The Keys to Effective Budgeting: Autonomy and Automation
Most people avoid budgeting because they consider it an exercise in repressive tedium. But it doesn’t have to be. By applying the science of motivation, economic evidence and the art of creativity, the apparent boredom of budgeting and saving can be remade into part a life-giving financial rhythm.
In his book, Drive, Daniel Pink teaches us that most institutions still use outdated science to motivate. Known as the “carrot-and-stick” approach, Pink demonstrates that the archaic addiction many organizations have to extrinsic motivation is far less effective than intrinsic motivation, which comes from within. The most successful resolutions are those autonomously motivated. In short, the word could is more effective than the overused should.
So, please hear this: Only budget if you want to, on your terms. It’s up to you.
Once you’re self-motivated enough to kick off a saving and budgeting campaign, economists Richard Thaler and Cass Sunstein can help you find the most effective way to accomplish your objectives. They recommend setting up a system of default options. Dubbed “choice architecture” in their bestselling book, Nudge, Thaler and Sunstein laud the value of helpful default mechanisms. For anything.
Consider, for example, a new computer or electronic device. Tech companies know that some of their customers want a broad range of choices in setting up their new hardware and software, but most of us just want to get up and running. Therefore, when I see a default setting labeled as appropriate “for most users,” that’s what I want.
But we can also set defaults for ourselves.

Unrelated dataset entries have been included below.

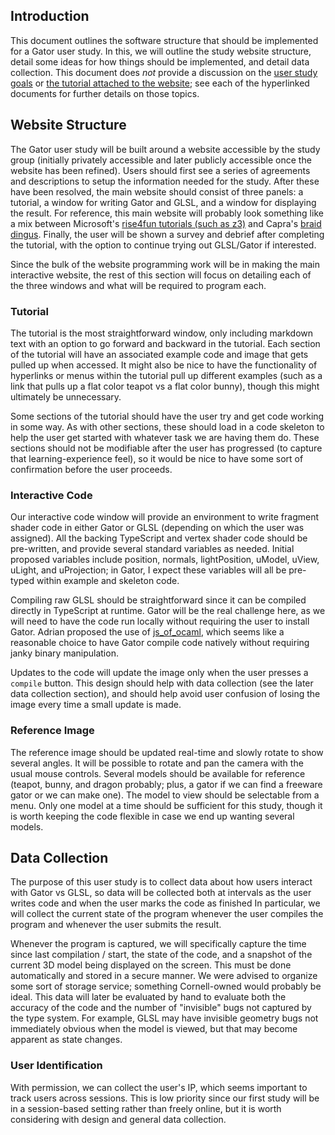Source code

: ## Introduction

This document outlines the software structure that should be implemented for a Gator user study. In this, we will outline the study website structure, detail some ideas for how things should be implemented, and detail data collection. This document does _not_ provide a discussion on the [user study goals](https://github.com/cucapra/gator-study/blob/master/outline.md) or [the tutorial attached to the website](https://github.com/cucapra/gator-study/blob/master/tutorial.md); see each of the hyperlinked documents for further details on those topics.

## Website Structure

The Gator user study will be built around a website accessible by the study group (initially privately accessible and later publicly accessible once the website has been refined). Users should first see a series of agreements and descriptions to setup the information needed for the study. After these have been resolved, the main website should consist of three panels: a tutorial, a window for writing Gator and GLSL, and a window for displaying the result. For reference, this main website will probably look something like a mix between Microsoft's [rise4fun tutorials (such as z3)](https://rise4fun.com/Z3/tutorial/guide) and Capra's [braid dingus](https://capra.cs.cornell.edu/braid/dingus/). Finally, the user will be shown a survey and debrief after completing the tutorial, with the option to continue trying out GLSL/Gator if interested.

Since the bulk of the website programming work will be in making the main interactive website, the rest of this section will focus on detailing each of the three windows and what will be required to program each.

### Tutorial

The tutorial is the most straightforward window, only including markdown text with an option to go forward and backward in the tutorial. Each section of the tutorial will have an associated example code and image that gets pulled up when accessed. It might also be nice to have the functionality of hyperlinks or menus within the tutorial pull up different examples (such as a link that pulls up a flat color teapot vs a flat color bunny), though this might ultimately be unnecessary.

Some sections of the tutorial should have the user try and get code working in some way. As with other sections, these should load in a code skeleton to help the user get started with whatever task we are having them do. These sections should not be modifiable after the user has progressed (to capture that learning-experience feel), so it would be nice to have some sort of confirmation before the user proceeds.

### Interactive Code

Our interactive code window will provide an environment to write fragment shader code in either Gator or GLSL (depending on which the user was assigned).  All the backing TypeScript and vertex shader code should be pre-written, and provide several standard variables as needed. Initial proposed variables include position, normals, lightPosition, uModel, uView, uLight, and uProjection; in Gator, I expect these variables will all be pre-typed within example and skeleton code.

Compiling raw GLSL should be straightforward since it can be compiled directly in TypeScript at runtime.  Gator will be the real challenge here, as we will need to have the code run locally without requiring the user to install Gator.  Adrian proposed the use of [js_of_ocaml](https://github.com/ocsigen/js_of_ocaml), which seems like a reasonable choice to have Gator compile code natively without requiring janky binary manipulation.

Updates to the code will update the image only when the user presses a `compile` button.  This design should help with data collection (see the later data collection section), and should help avoid user confusion of losing the image every time a small update is made.

### Reference Image

The reference image should be updated real-time and slowly rotate to show several angles.  It will be possible to rotate and pan the camera with the usual mouse controls. Several models should be available for reference (teapot, bunny, and dragon probably; plus, a gator if we can find a freeware gator or we can make one).  The model to view should be selectable from a menu. Only one model at a time should be sufficient for this study, though it is worth keeping the code flexible in case we end up wanting several models.

## Data Collection

The purpose of this user study is to collect data about how users interact with Gator vs GLSL, so data will be collected both at intervals as the user writes code and when the user marks the code as finished  In particular, we will collect the current state of the program whenever the user compiles the program and whenever the user submits the result.  

Whenever the program is captured, we will specifically capture the time since last compilation / start, the state of the code, and a snapshot of the current 3D model being displayed on the screen.  This must be done automatically and stored in a secure manner. We were advised to organize some sort of storage service; something Cornell-owned would probably be ideal. This data will later be evaluated by hand to evaluate both the accuracy of the code and the number of "invisible" bugs not captured by the type system.  For example, GLSL may have invisible geometry bugs not immediately obvious when the model is viewed, but that may become apparent as state changes.

### User Identification

With permission, we can collect the user's IP, which seems important to track users across sessions.  This is low priority since our first study will be in a session-based setting rather than freely online, but it is worth considering with design and general data collection.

You can get a long way in effective budgeting by simply establishing default settings. But the real secret is to then automate them. This appears easy to do in the case of your 401(k) (or equivalent plan) at work. You receive a company match up to 6 percent of your salary? Bang—have 6 percent of your salary deferred to your 401(k). That will guarantee you get all the free money at your disposal.
The pre-tax salary deferral default is especially effective because you likely won’t even “feel” it come out of your paycheck. You only need to concern yourself with budgeting whatever remainder is deposited into your checking or savings account. But you can set up automatic defaults here as well. You could, for example, divert 4 percent of your salary to your Roth IRA, 3 percent to your emergency reserves and 2 percent to your new car fund.
Some financial institutions have made this task even easier, allowing savers to have multiple “sub-accounts” for their money. So, you could create separate “accounts” for an upcoming vacation, holiday gifts and even your worm-farm project, redirecting a specific amount of cash the day after your paycheck hits.
I encourage you to get bit by the automation bug, using it to pay as many bills and fund as many savings objectives as possible each month. This takes care of all the heavy lifting in budgeting. Then, you can spend what’s left guilt-free, safe in the knowledge that your major priorities have been funded.
And that’s what it’s all about—funding your priorities, not just copying someone else’s. So put your mark on your budget. Personalize it.
Years ago, when my wife and I were going through that blurred phase of life so common with very young children, we knew it was important to set aside time and money to remind ourselves that we were spouses before we were parents. But when we found the time to carve out a date night, we couldn’t do it because all of our cash flow was subsumed by diapers and doctor’s visits. So we created a “date night” category in our budget—effectively planning for spontaneity. This removed the financial constraints of getting an opportunity for a night out.
You see, budgeting can be more freeing than it is restrictive. By combining the powerful forces of autonomy and automation, budgeting can become a creative, life-giving exercise instead of the burdensome chore that most people perceive it as.